Collected data
************

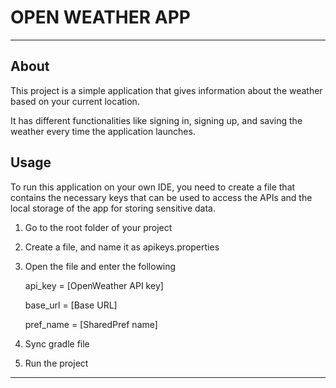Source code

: # OPEN WEATHER APP
---

## About
This project is a simple application that gives information about the weather based on your current location.

It has different functionalities like signing in, signing up, and saving the weather every time the application launches.


## Usage
To run this application on your own IDE, you need to create a file that contains the necessary keys that can be used to access the APIs and the local storage of the app for storing sensitive data.

1. Go to the root folder of your project
2. Create a file, and name it as apikeys.properties
3. Open the file and enter the following

   api_key = [OpenWeather API key]
   
   base_url = [Base URL]

   pref_name = [SharedPref name]

4. Sync gradle file
5. Run the project

---
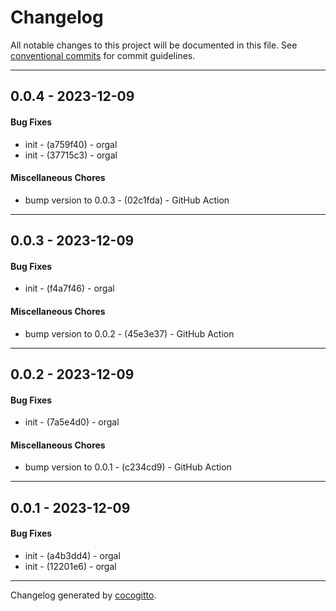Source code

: # Changelog
All notable changes to this project will be documented in this file. See [conventional commits](https://www.conventionalcommits.org/) for commit guidelines.

- - -
## 0.0.4 - 2023-12-09
#### Bug Fixes
- init - (a759f40) - orgal
- init - (37715c3) - orgal
#### Miscellaneous Chores
- bump version to 0.0.3 - (02c1fda) - GitHub Action
- - -

## 0.0.3 - 2023-12-09
#### Bug Fixes
- init - (f4a7f46) - orgal
#### Miscellaneous Chores
- bump version to 0.0.2 - (45e3e37) - GitHub Action
- - -

## 0.0.2 - 2023-12-09
#### Bug Fixes
- init - (7a5e4d0) - orgal
#### Miscellaneous Chores
- bump version to 0.0.1 - (c234cd9) - GitHub Action
- - -

## 0.0.1 - 2023-12-09
#### Bug Fixes
- init - (a4b3dd4) - orgal
- init - (12201e6) - orgal
- - -

Changelog generated by [cocogitto](https://github.com/cocogitto/cocogitto).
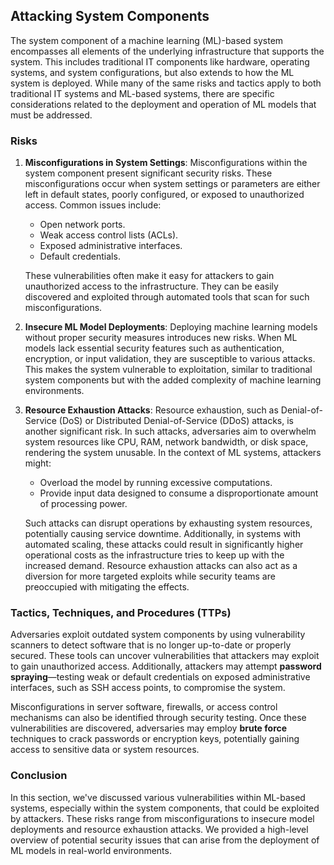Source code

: ## Attacking System Components

The system component of a machine learning (ML)-based system encompasses all elements of the underlying infrastructure that supports the system. This includes traditional IT components like hardware, operating systems, and system configurations, but also extends to how the ML system is deployed. While many of the same risks and tactics apply to both traditional IT systems and ML-based systems, there are specific considerations related to the deployment and operation of ML models that must be addressed.

### Risks

1. **Misconfigurations in System Settings**: Misconfigurations within the system component present significant security risks. These misconfigurations occur when system settings or parameters are either left in default states, poorly configured, or exposed to unauthorized access. Common issues include:
   - Open network ports.
   - Weak access control lists (ACLs).
   - Exposed administrative interfaces.
   - Default credentials.
   
   These vulnerabilities often make it easy for attackers to gain unauthorized access to the infrastructure. They can be easily discovered and exploited through automated tools that scan for such misconfigurations.

2. **Insecure ML Model Deployments**: Deploying machine learning models without proper security measures introduces new risks. When ML models lack essential security features such as authentication, encryption, or input validation, they are susceptible to various attacks. This makes the system vulnerable to exploitation, similar to traditional system components but with the added complexity of machine learning environments.

3. **Resource Exhaustion Attacks**: Resource exhaustion, such as Denial-of-Service (DoS) or Distributed Denial-of-Service (DDoS) attacks, is another significant risk. In such attacks, adversaries aim to overwhelm system resources like CPU, RAM, network bandwidth, or disk space, rendering the system unusable. In the context of ML systems, attackers might:
   - Overload the model by running excessive computations.
   - Provide input data designed to consume a disproportionate amount of processing power.
   
   Such attacks can disrupt operations by exhausting system resources, potentially causing service downtime. Additionally, in systems with automated scaling, these attacks could result in significantly higher operational costs as the infrastructure tries to keep up with the increased demand. Resource exhaustion attacks can also act as a diversion for more targeted exploits while security teams are preoccupied with mitigating the effects.

### Tactics, Techniques, and Procedures (TTPs)

Adversaries exploit outdated system components by using vulnerability scanners to detect software that is no longer up-to-date or properly secured. These tools can uncover vulnerabilities that attackers may exploit to gain unauthorized access. Additionally, attackers may attempt **password spraying**—testing weak or default credentials on exposed administrative interfaces, such as SSH access points, to compromise the system.

Misconfigurations in server software, firewalls, or access control mechanisms can also be identified through security testing. Once these vulnerabilities are discovered, adversaries may employ **brute force** techniques to crack passwords or encryption keys, potentially gaining access to sensitive data or system resources.

### Conclusion

In this section, we've discussed various vulnerabilities within ML-based systems, especially within the system components, that could be exploited by attackers. These risks range from misconfigurations to insecure model deployments and resource exhaustion attacks. We provided a high-level overview of potential security issues that can arise from the deployment of ML models in real-world environments.
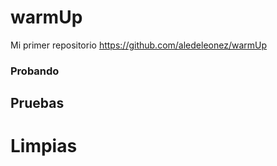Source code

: # warmUp
Mi primer repositorio
https://github.com/aledeleonez/warmUp

### Probando
## Pruebas
# Limpias

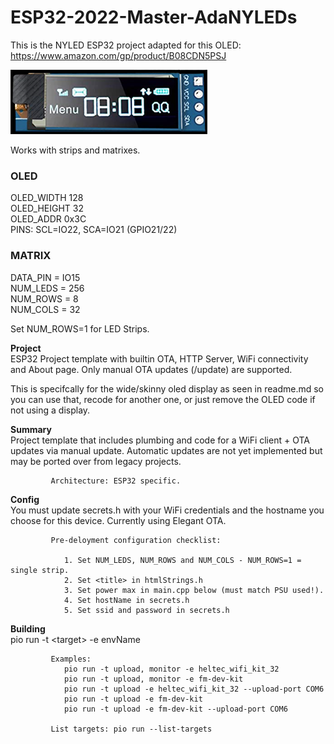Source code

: # ESP32-2022-Master-AdaNYLEDs 
This is the NYLED ESP32 project adapted for this OLED: https://www.amazon.com/gp/product/B08CDN5PSJ

![image info](./assets/oled.png) 

Works with strips and matrixes.  

### OLED 
 OLED_WIDTH 128  
 OLED_HEIGHT 32  
 OLED_ADDR 0x3C  
 PINS: SCL=IO22, SCA=IO21 (GPIO21/22)   

### MATRIX 
DATA_PIN = IO15  
NUM_LEDS = 256  
NUM_ROWS = 8  
NUM_COLS = 32  

Set NUM_ROWS=1 for LED Strips.

 **Project**  
 ESP32 Project template with builtin OTA, HTTP Server, WiFi connectivity and About page. Only manual OTA updates (/update) are supported.

 This is specifcally for the wide/skinny oled display as seen in readme.md so you can use that, recode for another one, or just remove the OLED code if not using a display.

             
  **Summary**   
  Project template that includes plumbing and code for a WiFi client + OTA updates via manual update. Automatic updates are not yet implemented but may be ported over from legacy projects.

             Architecture: ESP32 specific.
            
  **Config**    
  You must update secrets.h with your WiFi credentials and the hostname you choose for this device. Currently using Elegant OTA.

             Pre-deloyment configuration checklist:
             
                1. Set NUM_LEDS, NUM_ROWS and NUM_COLS - NUM_ROWS=1 = single strip.
                2. Set <title> in htmlStrings.h
                3. Set power max in main.cpp below (must match PSU used!).
                4. Set hostName in secrets.h
                5. Set ssid and password in secrets.h

  **Building**  
  pio run -t \<target> -e envName

             Examples:
                pio run -t upload, monitor -e heltec_wifi_kit_32
                pio run -t upload, monitor -e fm-dev-kit
                pio run -t upload -e heltec_wifi_kit_32 --upload-port COM6
                pio run -t upload -e fm-dev-kit
                pio run -t upload -e fm-dev-kit --upload-port COM6

             List targets: pio run --list-targets
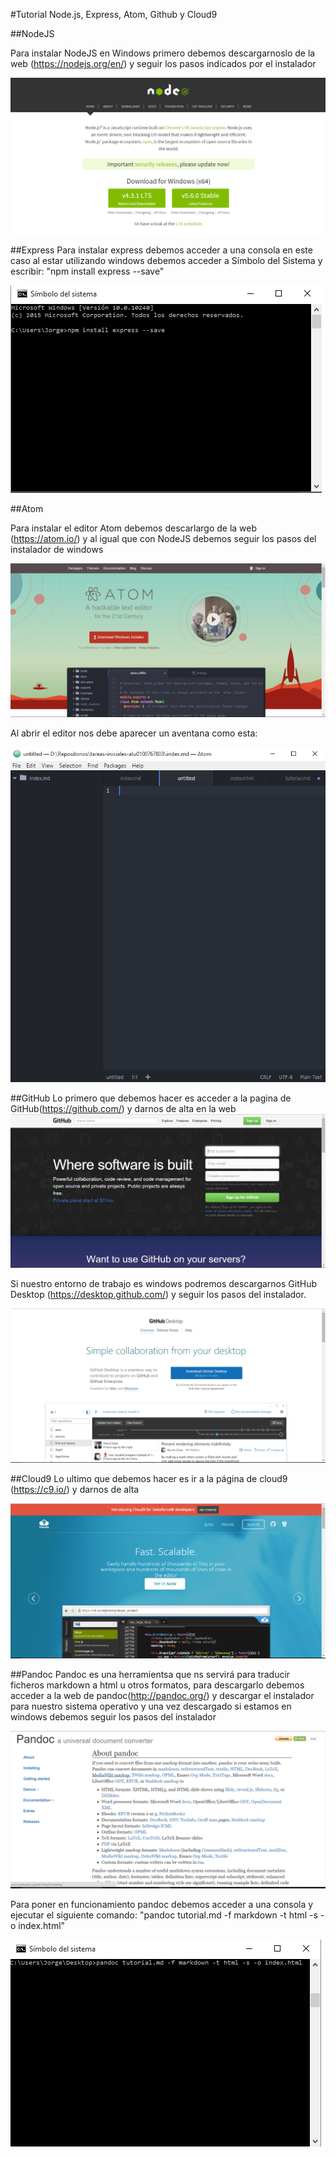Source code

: #Tutorial Node.js, Express, Atom, Github y Cloud9

##NodeJS

Para instalar NodeJS en Windows primero debemos descargarnoslo de la web (https://nodejs.org/en/) y seguir los pasos indicados por el instalador

![](images/Captura.PNG)

##Express
Para instalar express debemos acceder a una consola en este caso al estar utilizando windows debemos acceder a Símbolo del Sistema y escribir: "npm  install express --save"

![](images/Captura1.PNG)

##Atom

Para instalar el editor Atom debemos descarlargo de la web (https://atom.io/) y al igual que con NodeJS debemos seguir los pasos del instalador de windows

![](images/Captura2.PNG)

Al abrir el editor nos debe aparecer un aventana como esta:

![](images/Captura3.PNG)

##GitHub
Lo primero que debemos hacer es acceder a la pagina de GitHub(https://github.com/) y darnos de alta en la web
![](images/Captura4.PNG)

Si nuestro entorno de trabajo es windows podremos descargarnos GitHub Desktop (https://desktop.github.com/) y seguir los pasos del instalador.

![](images/Captura5.PNG)

##Cloud9
Lo ultimo que debemos hacer es ir a la página de cloud9 (https://c9.io/) y darnos de alta

![](images/Captura6.PNG)

##Pandoc
Pandoc es una herramientsa que ns servirá para traducir ficheros markdown a html u otros formatos, para descargarlo debemos acceder a la web de pandoc(http://pandoc.org/) y descargar el instalador para nuestro sistema operativo y una vez descargado si estamos en windows debemos seguir los pasos del instalador

![](images/Captura7.PNG)

Para poner en funcionamiento pandoc debemos acceder a una consola y ejecutar el siguiente comando: "pandoc tutorial.md -f markdown -t html -s -o index.html"

![](images/Captura8.PNG)

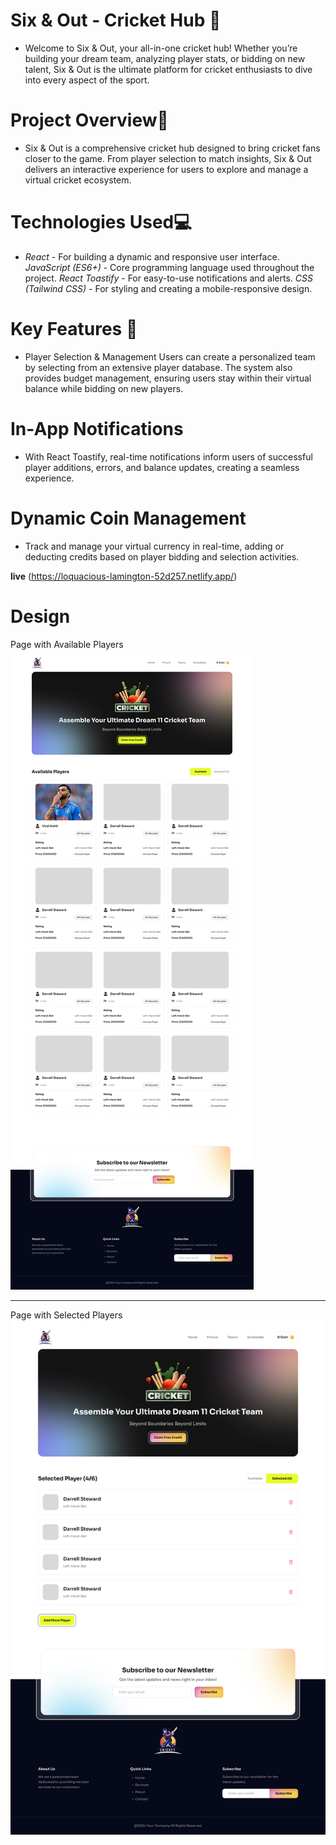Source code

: # **Six & Out - Cricket Hub** 🏏
- Welcome to Six & Out, your all-in-one cricket hub! Whether you’re building your dream team, analyzing player stats, or bidding on new talent, Six & Out is the ultimate platform for cricket enthusiasts to dive into every aspect of the sport.

 # **Project Overview**🚀
- Six & Out is a comprehensive cricket hub designed to bring cricket fans closer to the game. From player selection to match insights, Six & Out delivers an interactive experience for users to explore and manage a virtual cricket ecosystem.

 # **Technologies Used**💻
- *React* - For building a dynamic and responsive user interface.
*JavaScript (ES6+)* - Core programming language used throughout the project.
*React Toastify* - For easy-to-use notifications and alerts.
*CSS (Tailwind CSS)* - For styling and creating a mobile-responsive design.
 # **Key Features** 🌟
- Player Selection & Management
Users can create a personalized team by selecting from an extensive player database. The system also provides budget management, ensuring users stay within their virtual balance while bidding on new players.

# **In-App Notifications**
- With React Toastify, real-time notifications inform users of successful player additions, errors, and balance updates, creating a seamless experience.

# **Dynamic Coin Management**
- Track and manage your virtual currency in real-time, adding or deducting credits based on player bidding and selection activities.

**live** 
(https://loquacious-lamington-52d257.netlify.app/)

# Design
Page with Available Players
<img src="./application-design/main.jpg"/>
<hr/>
Page with Selected Players
<img src="./application-design/main-2.jpg"/>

************

- Problem to work on -
Look through the entries above and quote exactly the lines from the line with "All notable changes" to the line with "- init - (f4a7f46) - orgal", counting both of those lines.

- Solved problem -
All notable changes to this project will be documented in this file. See [conventional commits](https://www.conventionalcommits.org/) for commit guidelines.

- - -
## 0.0.4 - 2023-12-09
#### Bug Fixes
- init - (a759f40) - orgal
- init - (37715c3) - orgal
#### Miscellaneous Chores
- bump version to 0.0.3 - (02c1fda) - GitHub Action
- - -

## 0.0.3 - 2023-12-09
#### Bug Fixes
- init - (f4a7f46) - orgal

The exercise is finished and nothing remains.